So far we used weight decay in order to prevent overfitting. If the weight values are greater than the input values, the network will start to adapt to the weights, not the input data.
*Overfitting: A state in which the network is only accustomed to the training data and shows low performance on other data sets.
If we use weight decay to even out the weights to a small value, why not start with small weights? We must make sure, however, to avoid using identical weights, because it defeats the purpose of using backpropagation.
[Trial & Error]
We’re going to experiment with different weight values and activation functions to see the connection between weight initialization and network performance.
The following code tracks the activation values (output per layer).

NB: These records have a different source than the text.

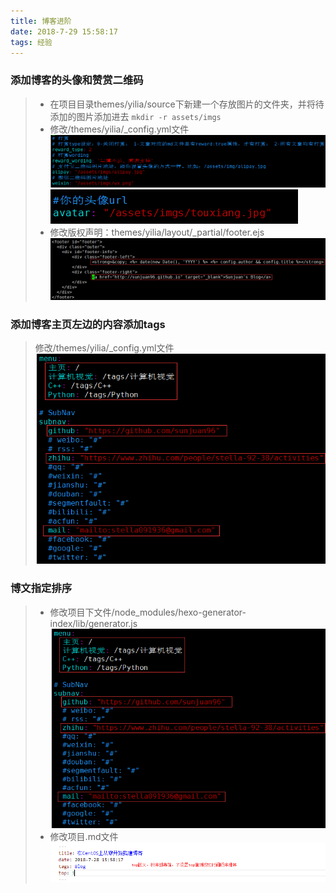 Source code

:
 ```yaml
---
title: 博客进阶
date: 2018-7-29 15:58:17
tags: 经验
---
```


###  添加博客的头像和赞赏二维码
>+ 在项目目录themes/yilia/source下新建一个存放图片的文件夹，并将待添加的图片添加进去
`mkdir -r assets/imgs`
>+ 修改/themes/yilia/_config.yml文件
![修改赞赏二维码](BlogChange/yilia_1.png)
![修改头像](BlogChange/yilia_2.png)
>+ 修改版权声明：themes/yilia/layout/_partial/footer.ejs
![修改版权声明](BlogChange/yilia_3.png)
### 添加博客主页左边的内容添加tags
>修改/themes/yilia/_config.yml文件
![博客主页左边添加内容](BlogChange/yilia_4.png)
###  博文指定排序
>+ 修改项目下文件/node_modules/hexo-generator-index/lib/generator.js
![博文指定排序](BlogChange/yilia_4.png)
>+ 修改项目.md文件
![修改md文件](BlogChange/yilia_5.png)
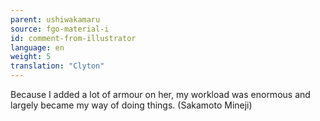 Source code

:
```yaml
---
parent: ushiwakamaru
source: fgo-material-i
id: comment-from-illustrator
language: en
weight: 5
translation: "Clyton"
---
```


Because I added a lot of armour on her, my workload was enormous and largely became my way of doing things. (Sakamoto Mineji)
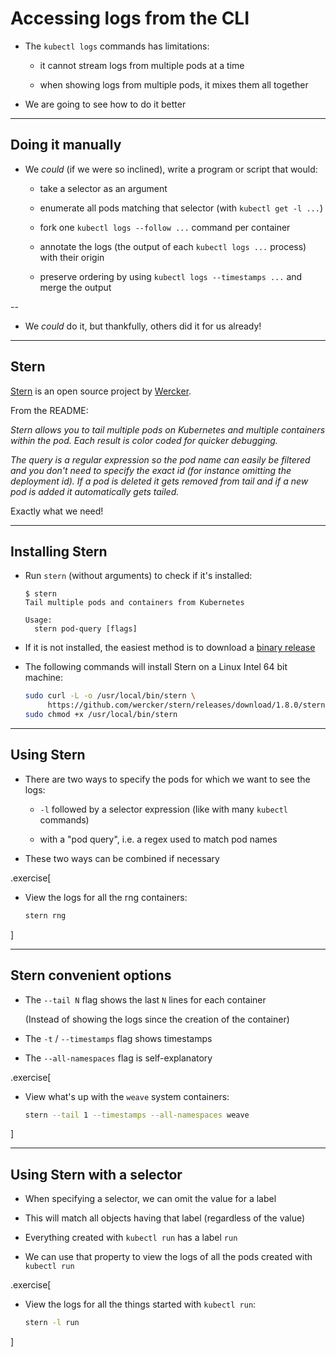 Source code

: # Accessing logs from the CLI

- The `kubectl logs` commands has limitations:

  - it cannot stream logs from multiple pods at a time

  - when showing logs from multiple pods, it mixes them all together

- We are going to see how to do it better

---

## Doing it manually

- We *could* (if we were so inclined), write a program or script that would:

  - take a selector as an argument

  - enumerate all pods matching that selector (with `kubectl get -l ...`)

  - fork one `kubectl logs --follow ...` command per container

  - annotate the logs (the output of each `kubectl logs ...` process) with their origin

  - preserve ordering by using `kubectl logs --timestamps ...` and merge the output

--

- We *could* do it, but thankfully, others did it for us already!

---

## Stern

[Stern](https://github.com/wercker/stern) is an open source project
by [Wercker](http://www.wercker.com/).

From the README:

*Stern allows you to tail multiple pods on Kubernetes and multiple containers within the pod. Each result is color coded for quicker debugging.*

*The query is a regular expression so the pod name can easily be filtered and you don't need to specify the exact id (for instance omitting the deployment id). If a pod is deleted it gets removed from tail and if a new pod is added it automatically gets tailed.*

Exactly what we need!

---

## Installing Stern

- Run `stern` (without arguments) to check if it's installed:

  ```
  $ stern
  Tail multiple pods and containers from Kubernetes

  Usage:
    stern pod-query [flags]
  ```

- If it is not installed, the easiest method is to download a [binary release](https://github.com/wercker/stern/releases)

- The following commands will install Stern on a Linux Intel 64 bit machine:
  ```bash
  sudo curl -L -o /usr/local/bin/stern \
       https://github.com/wercker/stern/releases/download/1.8.0/stern_linux_amd64
  sudo chmod +x /usr/local/bin/stern
  ```

---

## Using Stern

- There are two ways to specify the pods for which we want to see the logs:

  - `-l` followed by a selector expression (like with many `kubectl` commands)

  - with a "pod query", i.e. a regex used to match pod names

- These two ways can be combined if necessary

.exercise[

- View the logs for all the rng containers:
  ```bash
  stern rng
  ```

<!--
```wait HTTP/1.1```
```keys ^C```
-->

]

---

## Stern convenient options

- The `--tail N` flag shows the last `N` lines for each container

  (Instead of showing the logs since the creation of the container)

- The `-t` / `--timestamps` flag shows timestamps

- The `--all-namespaces` flag is self-explanatory

.exercise[

- View what's up with the `weave` system containers:
  ```bash
  stern --tail 1 --timestamps --all-namespaces weave
  ```

<!--
```wait weave-npc```
```keys ^C```
-->

]

---

## Using Stern with a selector

- When specifying a selector, we can omit the value for a label

- This will match all objects having that label (regardless of the value)

- Everything created with `kubectl run` has a label `run`

- We can use that property to view the logs of all the pods created with `kubectl run`

.exercise[

- View the logs for all the things started with `kubectl run`:
  ```bash
  stern -l run
  ```

<!--
```wait units of work```
```keys ^C```
-->

]
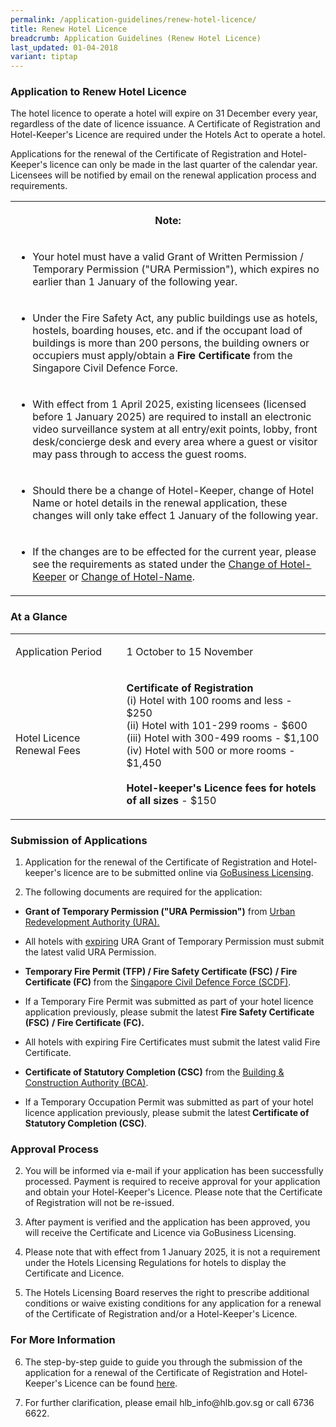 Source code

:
 ```yaml
---
permalink: /application-guidelines/renew-hotel-licence/
title: Renew Hotel Licence
breadcrumb: Application Guidelines (Renew Hotel Licence)
last_updated: 01-04-2018
variant: tiptap
---
```

<h3><strong>Application to Renew Hotel Licence</strong></h3>
<p>The hotel licence to operate a hotel will expire on 31 December every
year, regardless of the date of licence issuance. A Certificate of Registration
and Hotel-Keeper's Licence are required under the Hotels Act to operate
a hotel.</p>
<p>Applications for the renewal of the Certificate of Registration and Hotel-Keeper's
licence can only be made in the last quarter of the calendar year. Licensees
will be notified by email on the renewal application process and requirements.</p>
<table style="minWidth: 25px">
<colgroup>
<col>
</colgroup>
<tbody>
<tr>
<th rowspan="1" colspan="1">
<p>Note:</p>
</th>
</tr>
<tr>
<td rowspan="1" colspan="1">
<ul data-tight="true" class="tight">
<li>
<p>Your hotel must have a valid Grant of Written Permission / Temporary Permission
("URA Permission"), which expires no earlier than 1 January of the following
year.</p>
</li>
</ul>
</td>
</tr>
<tr>
<td rowspan="1" colspan="1">
<ul data-tight="true" class="tight">
<li>
<p>Under the Fire Safety Act, any public buildings use as hotels, hostels,
boarding houses, etc. and if the occupant load of buildings is more than
200 persons, the building owners or occupiers must apply/obtain a <strong>Fire Certificate</strong> from
the Singapore Civil Defence Force.</p>
</li>
</ul>
</td>
</tr>
<tr>
<td rowspan="1" colspan="1">
<ul data-tight="true" class="tight">
<li>
<p>With effect from 1 April 2025, existing licensees (licensed before 1 January
2025) are required to install an electronic video surveillance system at
all entry/exit points, lobby, front desk/concierge desk and every area
where a guest or visitor may pass through to access the guest rooms.</p>
</li>
</ul>
</td>
</tr>
<tr>
<td rowspan="1" colspan="1">
<ul data-tight="true" class="tight">
<li>
<p>Should there be a change of Hotel-Keeper, change of Hotel Name or hotel
details in the renewal application, these changes will only take effect
1 January of the following year.</p>
</li>
</ul>
</td>
</tr>
<tr>
<td rowspan="1" colspan="1">
<ul data-tight="true" class="tight">
<li>
<p>If the changes are to be effected for the current year, please see the
requirements as stated under the <a href="https://www.hlb.gov.sg/application-guidelines/change-of-hotel-keeper/" rel="noopener noreferrer nofollow" target="_blank">Change of Hotel-Keeper</a> or
<a href="https://www.hlb.gov.sg/application-guidelines/change-of-hotel-name/" rel="noopener noreferrer nofollow" target="_blank">Change of Hotel-Name</a>.</p>
</li>
</ul>
</td>
</tr>
</tbody>
</table>
<p></p>
<h3><strong>At a Glance</strong></h3>
<table style="minWidth: 50px">
<colgroup>
<col>
<col>
</colgroup>
<tbody>
<tr>
<td rowspan="1" colspan="1">
<p>Application Period</p>
</td>
<td rowspan="1" colspan="1">
<p>1 October to 15 November</p>
</td>
</tr>
<tr>
<td rowspan="1" colspan="1">
<p>Hotel Licence Renewal Fees</p>
</td>
<td rowspan="1" colspan="1">
<p><strong>Certificate of Registration</strong> 
<br>(i) Hotel with 100 rooms and less - $250
<br>(ii) Hotel with 101-299 rooms - $600
<br>(iii) Hotel with 300-499 rooms - $1,100
<br>(iv) Hotel with 500 or more rooms - $1,450
<br>
<br><strong>Hotel-keeper's Licence fees for hotels of all sizes</strong> -
$150
<br>
</p>
</td>
</tr>
</tbody>
</table>
<h3><strong>Submission of Applications</strong></h3>
<ol data-tight="true" class="tight">
<li>
<p>Application for the renewal of the Certificate of Registration and Hotel-keeper's
licence are to be submitted online via <a href="https://www.gobusiness.gov.sg/licences" rel="noopener noreferrer nofollow" target="_blank">GoBusiness Licensing</a>.</p>
</li>
<li>
<p>The following documents are required for the application:</p>
</li>
</ol>
<ul data-tight="true" class="tight">
<li>
<p><strong>Grant of Temporary Permission ("URA Permission")</strong> from
<a href="https://www.ura.gov.sg/" rel="noopener noreferrer nofollow" target="_blank"><u>Urban Redevelopment Authority (URA).</u>
</a>
</p>
</li>
<li>
<p>All hotels with <u>expiring</u> URA Grant of Temporary Permission must submit
the latest valid URA Permission.</p>
</li>
<li>
<p><strong>Temporary Fire Permit (TFP) / Fire Safety Certificate (FSC)</strong>  <strong>/ Fire Certificate (FC) </strong>from
the <a href="https://www.scdf.gov.sg/" rel="noopener noreferrer nofollow" target="_blank"><u>Singapore Civil Defence Force (SCDF)</u></a>.</p>
</li>
<li>
<p>If a Temporary Fire Permit was submitted as part of your hotel licence
application previously, please submit the latest <strong>Fire Safety Certificate (FSC)</strong>  <strong>/ Fire Certificate (FC).</strong>
</p>
</li>
<li>
<p>All hotels with expiring Fire Certificates must submit the latest valid
Fire Certificate.</p>
</li>
<li>
<p><strong>Certificate of Statutory Completion (CSC)</strong> from the <a href="https://www.bca.gov.sg/" rel="noopener noreferrer nofollow" target="_blank"><u>Building &amp; Construction Authority (BCA)</u></a>.</p>
</li>
<li>
<p>If a Temporary Occupation Permit was submitted as part of your hotel licence
application previously, please submit the latest<strong> Certificate of Statutory Completion (CSC)</strong>.</p>
</li>
</ul>
<h3><strong>Approval Process</strong></h3>
<ol start="2">
<li>
<p>You will be informed via e-mail if your application has been successfully
processed. Payment is required to receive approval for your application
and obtain your Hotel-Keeper's Licence. Please note that the Certificate
of Registration will not be re-issued.</p>
</li>
<li>
<p>After payment is verified and the application has been approved, you will
receive the Certificate and Licence via GoBusiness Licensing.</p>
</li>
<li>
<p>Please note that with effect from 1 January 2025, it is not a requirement
under the Hotels Licensing Regulations for hotels to display the Certificate
and Licence.</p>
</li>
<li>
<p>The Hotels Licensing Board reserves the right to prescribe additional
conditions or waive existing conditions for any application for a renewal
of the Certificate of Registration and/or a Hotel-Keeper's Licence.</p>
</li>
</ol>
<h3><strong>For More Information</strong></h3>
<ol start="6" data-tight="true" class="tight">
<li>
<p>The step-by-step guide to guide you through the submission of the application
for a renewal of the Certificate of Registration and Hotel-Keeper's Licence
can be found <a href="/files/resources/guides/guide_licence_renewal_2025.pdf" rel="noopener noreferrer nofollow" target="_blank">here</a>.</p>
</li>
<li>
<p>For further clarification, please email hlb_info@hlb.gov.sg or call 6736
6622.</p>
</li>
</ol>
<p></p> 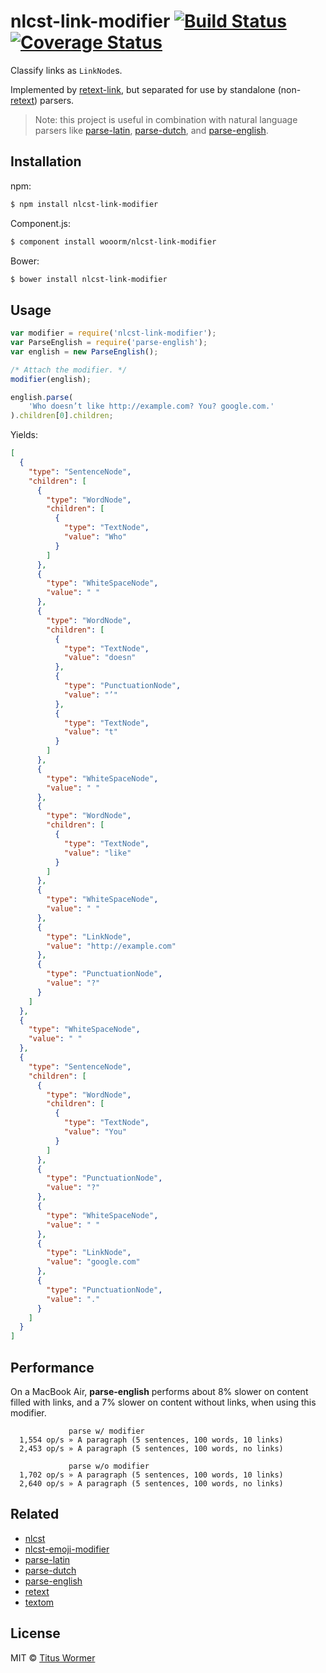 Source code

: # nlcst-link-modifier [![Build Status](https://img.shields.io/travis/wooorm/nlcst-link-modifier.svg?style=flat)](https://travis-ci.org/wooorm/nlcst-link-modifier) [![Coverage Status](https://img.shields.io/coveralls/wooorm/nlcst-link-modifier.svg?style=flat)](https://coveralls.io/r/wooorm/nlcst-link-modifier?branch=master)

Classify links as `LinkNode`s.

Implemented by [retext-link](https://github.com/wooorm/retext-link), but separated for use by standalone (non-[retext](https://github.com/wooorm/retext)) parsers.

> Note: this project is useful in combination with natural language parsers like [parse-latin](https://github.com/wooorm/parse-latin), [parse-dutch](https://github.com/wooorm/parse-dutch), and [parse-english](https://github.com/wooorm/parse-english).

## Installation

npm:
```sh
$ npm install nlcst-link-modifier
```

Component.js:
```sh
$ component install wooorm/nlcst-link-modifier
```

Bower:
```sh
$ bower install nlcst-link-modifier
```

## Usage

```js
var modifier = require('nlcst-link-modifier');
var ParseEnglish = require('parse-english');
var english = new ParseEnglish();

/* Attach the modifier. */
modifier(english);

english.parse(
    'Who doesn’t like http://example.com? You? google.com.'
).children[0].children;
```

Yields:

```json
[
  {
    "type": "SentenceNode",
    "children": [
      {
        "type": "WordNode",
        "children": [
          {
            "type": "TextNode",
            "value": "Who"
          }
        ]
      },
      {
        "type": "WhiteSpaceNode",
        "value": " "
      },
      {
        "type": "WordNode",
        "children": [
          {
            "type": "TextNode",
            "value": "doesn"
          },
          {
            "type": "PunctuationNode",
            "value": "’"
          },
          {
            "type": "TextNode",
            "value": "t"
          }
        ]
      },
      {
        "type": "WhiteSpaceNode",
        "value": " "
      },
      {
        "type": "WordNode",
        "children": [
          {
            "type": "TextNode",
            "value": "like"
          }
        ]
      },
      {
        "type": "WhiteSpaceNode",
        "value": " "
      },
      {
        "type": "LinkNode",
        "value": "http://example.com"
      },
      {
        "type": "PunctuationNode",
        "value": "?"
      }
    ]
  },
  {
    "type": "WhiteSpaceNode",
    "value": " "
  },
  {
    "type": "SentenceNode",
    "children": [
      {
        "type": "WordNode",
        "children": [
          {
            "type": "TextNode",
            "value": "You"
          }
        ]
      },
      {
        "type": "PunctuationNode",
        "value": "?"
      },
      {
        "type": "WhiteSpaceNode",
        "value": " "
      },
      {
        "type": "LinkNode",
        "value": "google.com"
      },
      {
        "type": "PunctuationNode",
        "value": "."
      }
    ]
  }
]
```

## Performance

On a MacBook Air, **parse-english** performs about 8% slower on content filled with links, and a 7% slower on content without links, when using this modifier.

```
             parse w/ modifier
  1,554 op/s » A paragraph (5 sentences, 100 words, 10 links)
  2,453 op/s » A paragraph (5 sentences, 100 words, no links)

             parse w/o modifier
  1,702 op/s » A paragraph (5 sentences, 100 words, 10 links)
  2,640 op/s » A paragraph (5 sentences, 100 words, no links)
```

## Related

- [nlcst](https://github.com/wooorm/nlcst)
- [nlcst-emoji-modifier](https://github.com/wooorm/nlcst-emoji-modifier)
- [parse-latin](https://github.com/wooorm/parse-latin)
- [parse-dutch](https://github.com/wooorm/parse-dutch)
- [parse-english](https://github.com/wooorm/parse-english)
- [retext](https://github.com/wooorm/retext)
- [textom](https://github.com/wooorm/textom)

## License

MIT © [Titus Wormer](http://wooorm.com)
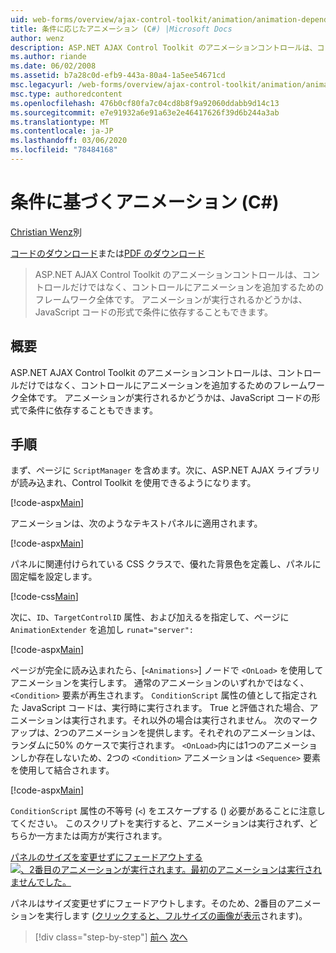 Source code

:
 ```yaml
---
uid: web-forms/overview/ajax-control-toolkit/animation/animation-depending-on-a-condition-cs
title: 条件に応じたアニメーション (C#) |Microsoft Docs
author: wenz
description: ASP.NET AJAX Control Toolkit のアニメーションコントロールは、コントロールだけではなく、コントロールにアニメーションを追加するためのフレームワーク全体です。 アニメーションの有無
ms.author: riande
ms.date: 06/02/2008
ms.assetid: b7a28c0d-efb9-443a-80a4-1a5ee54671cd
msc.legacyurl: /web-forms/overview/ajax-control-toolkit/animation/animation-depending-on-a-condition-cs
msc.type: authoredcontent
ms.openlocfilehash: 476b0cf80fa7c04cd8b8f9a92060ddabb9d14c13
ms.sourcegitcommit: e7e91932a6e91a63e2e46417626f39d6b244a3ab
ms.translationtype: MT
ms.contentlocale: ja-JP
ms.lasthandoff: 03/06/2020
ms.locfileid: "78484168"
---
```

# <a name="animation-depending-on-a-condition-c"></a>条件に基づくアニメーション (C#)

[Christian Wenz](https://github.com/wenz)別

[コードのダウンロード](https://download.microsoft.com/download/f/9/a/f9a26acd-8df4-4484-8a18-199e4598f411/Animation4.cs.zip)または[PDF のダウンロード](https://download.microsoft.com/download/6/7/1/6718d452-ff89-4d3f-a90e-c74ec2d636a3/animation4CS.pdf)

> ASP.NET AJAX Control Toolkit のアニメーションコントロールは、コントロールだけではなく、コントロールにアニメーションを追加するためのフレームワーク全体です。 アニメーションが実行されるかどうかは、JavaScript コードの形式で条件に依存することもできます。

## <a name="overview"></a>概要

ASP.NET AJAX Control Toolkit のアニメーションコントロールは、コントロールだけではなく、コントロールにアニメーションを追加するためのフレームワーク全体です。 アニメーションが実行されるかどうかは、JavaScript コードの形式で条件に依存することもできます。

## <a name="steps"></a>手順

まず、ページに `ScriptManager` を含めます。次に、ASP.NET AJAX ライブラリが読み込まれ、Control Toolkit を使用できるようになります。

[!code-aspx[Main](animation-depending-on-a-condition-cs/samples/sample1.aspx)]

アニメーションは、次のようなテキストパネルに適用されます。

[!code-aspx[Main](animation-depending-on-a-condition-cs/samples/sample2.aspx)]

パネルに関連付けられている CSS クラスで、優れた背景色を定義し、パネルに固定幅を設定します。

[!code-css[Main](animation-depending-on-a-condition-cs/samples/sample3.css)]

次に、`ID`、`TargetControlID` 属性、および加えるを指定して、ページに `AnimationExtender` を追加し `runat="server":`

[!code-aspx[Main](animation-depending-on-a-condition-cs/samples/sample4.aspx)]

ページが完全に読み込まれたら、[`<Animations>`] ノードで `<OnLoad>` を使用してアニメーションを実行します。 通常のアニメーションのいずれかではなく、`<Condition>` 要素が再生されます。 `ConditionScript` 属性の値として指定された JavaScript コードは、実行時に実行されます。 True と評価された場合、アニメーションは実行されます。それ以外の場合は実行されません。 次のマークアップは、2つのアニメーションを提供します。それぞれのアニメーションは、ランダムに50% のケースで実行されます。 `<OnLoad>`内には1つのアニメーションしか存在しないため、2つの `<Condition>` アニメーションは `<Sequence>` 要素を使用して結合されます。

[!code-aspx[Main](animation-depending-on-a-condition-cs/samples/sample5.aspx)]

`ConditionScript` 属性の不等号 (`<`) をエスケープする () 必要があることに注意してください。 このスクリプトを実行すると、アニメーションは実行されず、どちらか一方または両方が実行されます。

[パネルのサイズを変更せずにフェードアウトする ![、2番目のアニメーションが実行されます。最初のアニメーションは実行されませんでした。](animation-depending-on-a-condition-cs/_static/image2.png)](animation-depending-on-a-condition-cs/_static/image1.png)

パネルはサイズ変更せずにフェードアウトします。そのため、2番目のアニメーションを実行します ([クリックすると、フルサイズの画像が表示](animation-depending-on-a-condition-cs/_static/image3.png)されます)。

> [!div class="step-by-step"]
> [前へ](executing-several-animations-after-each-other-cs.md)
> [次へ](picking-one-animation-out-of-a-list-cs.md)
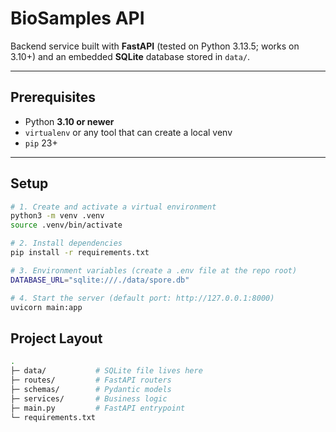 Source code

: # BioSamples API

Backend service built with **FastAPI** (tested on Python 3.13.5; works on 3.10+) and an embedded **SQLite** database stored in `data/`.

---

## Prerequisites

- Python **3.10 or newer**
- `virtualenv` or any tool that can create a local venv
- `pip` 23+

---

## Setup

```bash
# 1. Create and activate a virtual environment
python3 -m venv .venv
source .venv/bin/activate

# 2. Install dependencies
pip install -r requirements.txt

# 3. Environment variables (create a .env file at the repo root)
DATABASE_URL="sqlite:///./data/spore.db"

# 4. Start the server (default port: http://127.0.0.1:8000)
uvicorn main:app

```

## Project Layout

```bash
.
├─ data/           # SQLite file lives here
├─ routes/         # FastAPI routers
├─ schemas/        # Pydantic models
├─ services/       # Business logic
├─ main.py         # FastAPI entrypoint
└─ requirements.txt
```
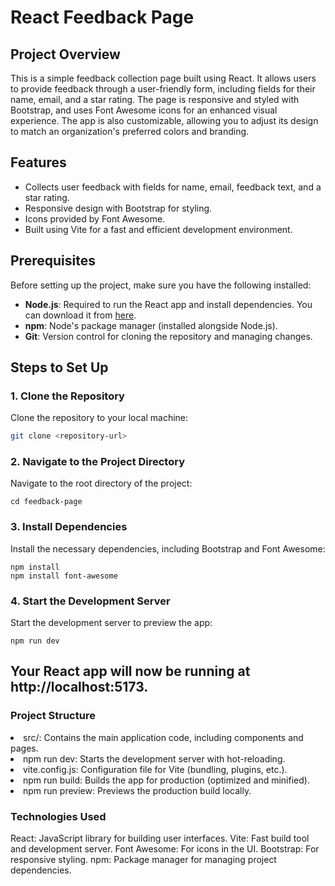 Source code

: # React Feedback Page  

## Project Overview  
This is a simple feedback collection page built using React. It allows users to provide feedback through a user-friendly form, including fields for their name, email, and a star rating. The page is responsive and styled with Bootstrap, and uses Font Awesome icons for an enhanced visual experience. The app is also customizable, allowing you to adjust its design to match an organization's preferred colors and branding.

## Features  

- Collects user feedback with fields for name, email, feedback text, and a star rating.  
- Responsive design with Bootstrap for styling.  
- Icons provided by Font Awesome.  
- Built using Vite for a fast and efficient development environment.  

## Prerequisites  
Before setting up the project, make sure you have the following installed:
- **Node.js**: Required to run the React app and install dependencies. You can download it from [here](https://nodejs.org/).
- **npm**: Node's package manager (installed alongside Node.js).
- **Git**: Version control for cloning the repository and managing changes.

## Steps to Set Up  

### 1. Clone the Repository  

Clone the repository to your local machine:  

```bash  
git clone <repository-url>  
```

### 2. Navigate to the Project Directory
Navigate to the root directory of the project:
```
cd feedback-page
```
### 3. Install Dependencies
Install the necessary dependencies, including Bootstrap and Font Awesome:
```
npm install  
npm install font-awesome  
```
### 4. Start the Development Server
Start the development server to preview the app:
```
npm run dev
```
Your React app will now be running at http://localhost:5173.
--------------------------------------------------------------
### Project Structure
<li> src/: Contains the main application code, including components and pages.</li>
<li>npm run dev: Starts the development server with hot-reloading.</li>
<li>vite.config.js: Configuration file for Vite (bundling, plugins, etc.).</li>
<li>npm run build: Builds the app for production (optimized and minified).</li>
<li>npm run preview: Previews the production build locally.</li>

### Technologies Used
React: JavaScript library for building user interfaces.
Vite: Fast build tool and development server.
Font Awesome: For icons in the UI.
Bootstrap: For responsive styling.
npm: Package manager for managing project dependencies.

My version of the code is different from the book’s. I automated all the cases so the output graphs come together rather than running the code multiple times. Go check it out.
Conclusion first. The best case was ReLU as the activation function and He as the initialization value.
The use of sigmoid does not return good weight variables. This can be understood quite intuitively since the sigmoid function’s input range (x-val) is between -5 ~ 5, any other input value will result in either 0 or 1. Thus the weight data is likely to skew to either side of the output range. If most activation values are skewed to 0 and 1’s, the gradient values will vanish in the backpropagation step. Also, the sigmoid function fixes the activation value to a certain number which defeats the purpose of using multiple nodes. Each node should have a unique value in order to effectively represent different characteristics of the input data (MNIST).
We can conclude that the best case scenario is for the activation layer outputs to be evenly spread. The neural network trains effectively with evenly spread activation outputs. Just remember that the initial weight value significantly impacts the learning rate of the network.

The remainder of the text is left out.